- Born: Jake Hammond(s) Jr. September 13, 1938 Detroit, Michigan, United States
- Died: March 29, 1984 (aged 45) Detroit
- Genres: R&B, soul
- Occupation: Singer
- Years active: c.1960–1970s
- Labels: Hi-Q, Audrey, Reel, Jamie, Bon, Wand, Premium Stuff, Big Hit

= Timmy Shaw =

Jake Hammonds (or Hammond) Jr. (September 13, 1938 - March 29 or 30, 1984), known as Timmy Shaw, was an American R&B singer who recorded in the 1960s.

He was born in Detroit. He first recorded in 1960 as Jay Hammond, with "I'll Be Your Fool" on the Hi-Q label, followed by "Hey Baby"/"Taste Of The Blues" on the Audrey label, owned by Detroit businesswoman and record producer Johnnie Mae Matthews. The following year he recorded "Throw It Out Of Your Mind"/"A Letter From My Baby" on the Reel label, and in 1962 recorded "Thunder In My Heart"/"No More" on the Bon label. The A-side is described by one reviewer as "extraordinary... one of the most sought after deep soul 45s." He worked closely with Johnnie Mae Matthews, sometimes performing with her as a duo.

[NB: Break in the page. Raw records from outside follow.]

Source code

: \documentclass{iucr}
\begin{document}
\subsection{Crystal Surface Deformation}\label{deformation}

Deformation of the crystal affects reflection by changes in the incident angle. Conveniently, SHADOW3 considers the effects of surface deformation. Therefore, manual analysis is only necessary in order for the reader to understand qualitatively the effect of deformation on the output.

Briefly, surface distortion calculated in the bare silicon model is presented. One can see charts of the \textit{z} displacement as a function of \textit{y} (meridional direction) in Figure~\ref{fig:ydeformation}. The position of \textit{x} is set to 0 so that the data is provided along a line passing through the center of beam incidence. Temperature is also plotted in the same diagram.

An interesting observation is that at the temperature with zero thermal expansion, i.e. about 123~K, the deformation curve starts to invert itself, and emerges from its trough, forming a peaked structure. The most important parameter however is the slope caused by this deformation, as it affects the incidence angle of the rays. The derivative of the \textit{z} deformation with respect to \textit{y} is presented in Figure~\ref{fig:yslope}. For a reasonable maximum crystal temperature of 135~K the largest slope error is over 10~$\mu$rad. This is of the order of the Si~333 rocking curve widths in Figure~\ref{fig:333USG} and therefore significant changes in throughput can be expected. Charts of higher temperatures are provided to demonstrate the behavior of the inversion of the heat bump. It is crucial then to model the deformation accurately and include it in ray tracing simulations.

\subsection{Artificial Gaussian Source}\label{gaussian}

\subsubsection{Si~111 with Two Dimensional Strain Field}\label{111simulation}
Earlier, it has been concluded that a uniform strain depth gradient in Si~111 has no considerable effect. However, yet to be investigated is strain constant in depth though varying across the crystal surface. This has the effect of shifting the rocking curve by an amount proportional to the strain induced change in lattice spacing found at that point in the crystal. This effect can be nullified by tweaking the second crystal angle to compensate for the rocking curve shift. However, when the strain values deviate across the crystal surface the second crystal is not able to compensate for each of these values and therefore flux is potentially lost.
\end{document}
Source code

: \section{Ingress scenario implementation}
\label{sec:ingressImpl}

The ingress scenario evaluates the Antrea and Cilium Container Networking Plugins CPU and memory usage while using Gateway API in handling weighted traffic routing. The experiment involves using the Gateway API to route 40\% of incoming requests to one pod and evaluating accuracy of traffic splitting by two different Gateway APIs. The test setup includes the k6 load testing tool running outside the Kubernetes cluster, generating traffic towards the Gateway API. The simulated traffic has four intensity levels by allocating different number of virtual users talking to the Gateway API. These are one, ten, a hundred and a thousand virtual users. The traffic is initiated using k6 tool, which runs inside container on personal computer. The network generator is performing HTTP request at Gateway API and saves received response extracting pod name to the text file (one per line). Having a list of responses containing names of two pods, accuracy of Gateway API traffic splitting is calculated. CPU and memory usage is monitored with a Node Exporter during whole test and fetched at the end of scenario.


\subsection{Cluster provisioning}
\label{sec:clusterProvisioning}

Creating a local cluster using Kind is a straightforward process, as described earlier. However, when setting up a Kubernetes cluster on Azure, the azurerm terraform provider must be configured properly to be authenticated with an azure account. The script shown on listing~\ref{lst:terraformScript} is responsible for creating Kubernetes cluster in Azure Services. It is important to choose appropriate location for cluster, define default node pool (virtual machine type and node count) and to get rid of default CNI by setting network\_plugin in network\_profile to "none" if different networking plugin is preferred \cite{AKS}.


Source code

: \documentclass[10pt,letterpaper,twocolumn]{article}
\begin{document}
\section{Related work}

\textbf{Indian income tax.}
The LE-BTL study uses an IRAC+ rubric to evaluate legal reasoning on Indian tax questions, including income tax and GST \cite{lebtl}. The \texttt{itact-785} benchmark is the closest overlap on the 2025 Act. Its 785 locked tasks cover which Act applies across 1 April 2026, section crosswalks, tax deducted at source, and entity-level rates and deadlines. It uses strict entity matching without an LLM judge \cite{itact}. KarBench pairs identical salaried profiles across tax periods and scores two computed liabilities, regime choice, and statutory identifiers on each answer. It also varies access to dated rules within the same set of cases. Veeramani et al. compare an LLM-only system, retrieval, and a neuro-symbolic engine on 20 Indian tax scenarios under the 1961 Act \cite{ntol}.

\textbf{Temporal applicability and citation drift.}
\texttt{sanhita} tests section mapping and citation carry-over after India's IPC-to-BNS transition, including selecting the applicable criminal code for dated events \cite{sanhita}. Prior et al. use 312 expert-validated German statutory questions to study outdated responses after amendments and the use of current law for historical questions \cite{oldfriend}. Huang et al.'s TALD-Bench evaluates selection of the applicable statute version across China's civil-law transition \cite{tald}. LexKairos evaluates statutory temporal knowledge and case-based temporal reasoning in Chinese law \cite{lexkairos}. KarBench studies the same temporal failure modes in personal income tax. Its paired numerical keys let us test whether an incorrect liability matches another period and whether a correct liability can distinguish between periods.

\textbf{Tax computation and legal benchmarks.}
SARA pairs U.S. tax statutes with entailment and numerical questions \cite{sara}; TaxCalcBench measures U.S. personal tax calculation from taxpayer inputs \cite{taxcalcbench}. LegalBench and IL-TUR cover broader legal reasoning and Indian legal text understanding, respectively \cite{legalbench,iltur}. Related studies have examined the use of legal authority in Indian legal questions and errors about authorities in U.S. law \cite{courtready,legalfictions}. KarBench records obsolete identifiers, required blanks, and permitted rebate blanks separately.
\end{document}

Timmy Shaw's only chart record was "Gonna Send You Back To Georgia", which reached number 41 on the Billboard Hot 100 in early 1964. It was issued by Wand Records. Co-written by Hammonds and Matthews, the song was originally titled "A City Slick" and had first been released as the B-side of "I'm A Lonely Guy" on the Audrey label. His backing group is named on the label as the Sternphones. The song was covered by the Animals as "Gonna Send You Back to Walker"; Walker, Newcastle upon Tyne, was singer Eric Burdon's birthplace. John Lennon was also known to be an admirer of the Shaw recording; it was part of John Lennon's jukebox. However, the follow-up, "If I Catch You (Running Around)", failed to reach the charts. Later in the 1960s, Shaw recorded duets with both Little Melvin, "Get To Steppin'" (1967); and Chuck Holiday, "You Better (Get Yourself Together)" (1968). However, neither had commercial success.

Timmy Shaw died from throat cancer on March 29, 1984, at the age of 45.